Now I need to setup to check if my headphones are still vulnerable...
It allows the pairing key to be exfiltrated from the compromised device and an external, attacker controlled device to perform any function the original device could. This includes retrieving the paired devices phone number, answering phone calls, and receiving the audio. They live demo hijacking a whatsapp account using this.
Can't watch the video now. But I wonder to what extent they can take over a smartphone?
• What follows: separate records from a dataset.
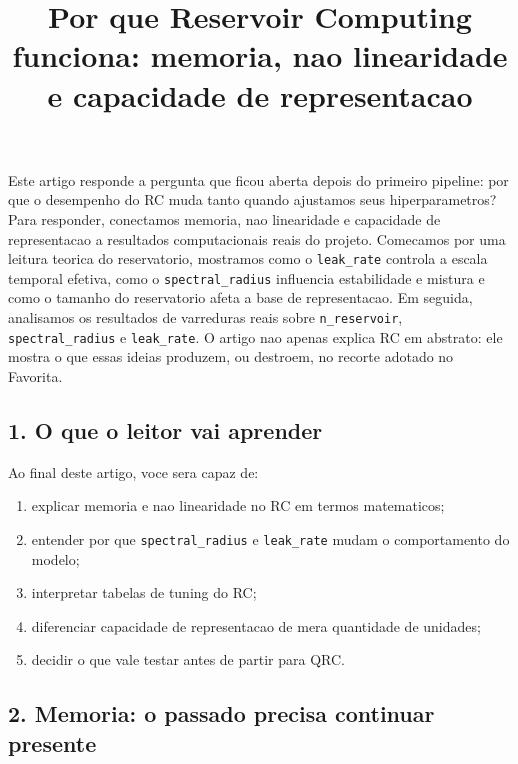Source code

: \documentclass[12pt]{article}
\title{Por que Reservoir Computing funciona: memoria, nao linearidade e capacidade de representacao}
\author{}
\providecommand{\tightlist}{%
          \setlength{\itemsep}{0pt}\setlength{\parskip}{0pt}}
\begin{document}
        \maketitle

        \begin{resumo}
        Este artigo responde a pergunta que ficou aberta depois do primeiro pipeline: por que o desempenho do RC muda tanto quando ajustamos seus hiperparametros? Para responder, conectamos memoria, nao linearidade e capacidade de representacao a resultados computacionais reais do projeto. Comecamos por uma leitura teorica do reservatorio, mostramos como o \texttt{leak\_rate} controla a escala temporal efetiva, como o \texttt{spectral\_radius} influencia estabilidade e mistura e como o tamanho do reservatorio afeta a base de representacao. Em seguida, analisamos os resultados de varreduras reais sobre \texttt{n\_reservoir}, \texttt{spectral\_radius} e \texttt{leak\_rate}. O artigo nao apenas explica RC em abstrato: ele mostra o que essas ideias produzem, ou destroem, no recorte adotado no Favorita.
        \end{resumo}

        \subsection{1. O que o leitor vai aprender}\label{1-o-que-o-leitor-vai-aprender}

Ao final deste artigo, voce sera capaz de:

\begin{enumerate}
\def\labelenumi{\arabic{enumi}.}
\tightlist
\item
  explicar memoria e nao linearidade no RC em termos matematicos;
\item
  entender por que \texttt{spectral\_radius} e \texttt{leak\_rate} mudam o comportamento do modelo;
\item
  interpretar tabelas de tuning do RC;
\item
  diferenciar capacidade de representacao de mera quantidade de unidades;
\item
  decidir o que vale testar antes de partir para QRC.
\end{enumerate}

\subsection{2. Memoria: o passado precisa continuar presente}\label{2-memoria-o-passado-precisa-continuar-presente}
\end{document}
Can they make a headphone look like a keyboard/mouse, for example?
Second question: can the whole problem be remedied by installing a firmware update?
https://news.ycombinator.com/item?id=46406310
... though I wouldn't be surprised if we see a burst of similar disclosures for other manufacturers in the next year or so
https://www.cvefind.com/en/cve/CVE-2025-20700.html
https://www.cvefind.com/en/cve/CVE-2025-20701.html
https://www.cvefind.com/en/cve/CVE-2025-20702.html
There was no response to the Get Build Version command, and the Read Flash command returned an error. So tentatively (with false negatives possible), it seems to have been patched on Sony devices. I don't have a linux box with bluetooth handy ATM so I didn't try using the race-toolkit directly.
[1] https://static.ernw.de/whitepaper/ERNW_White_Paper_74_1.0.pd...
So the way to mitigate this is to be certain you don't have one of the vulnerable peripherals or to disable BT. Note that the list of device models sounds *far* from complete because it's a chipset issue. Which makes me wonder if there are cars out there using this chipset and exposing the same vulns. I'd be very interested if anyone has a source on whether any cars use these chipsets.
Don't see any mentions on their last firmware update, and I can't find older ones.
It’s possible they weren’t vulnerable to begin with, it’s also possible they silently patched it.
https://www.bleepingcomputer.com/news/security/undocumented-...
Based on their timeline, full credit to Beyerdynamic!
Partial credit to Airoha, they took a long time to initiate the communications, but once they did, they seemed to take it seriously.
No credit to Sony and Marshall, as they either didn't, or effectively didn't, respond.
Unknown credit to Bose, JBL, Jabril, EarisMax, MoerLabs, and Teufel, as they don't appear in the timeline.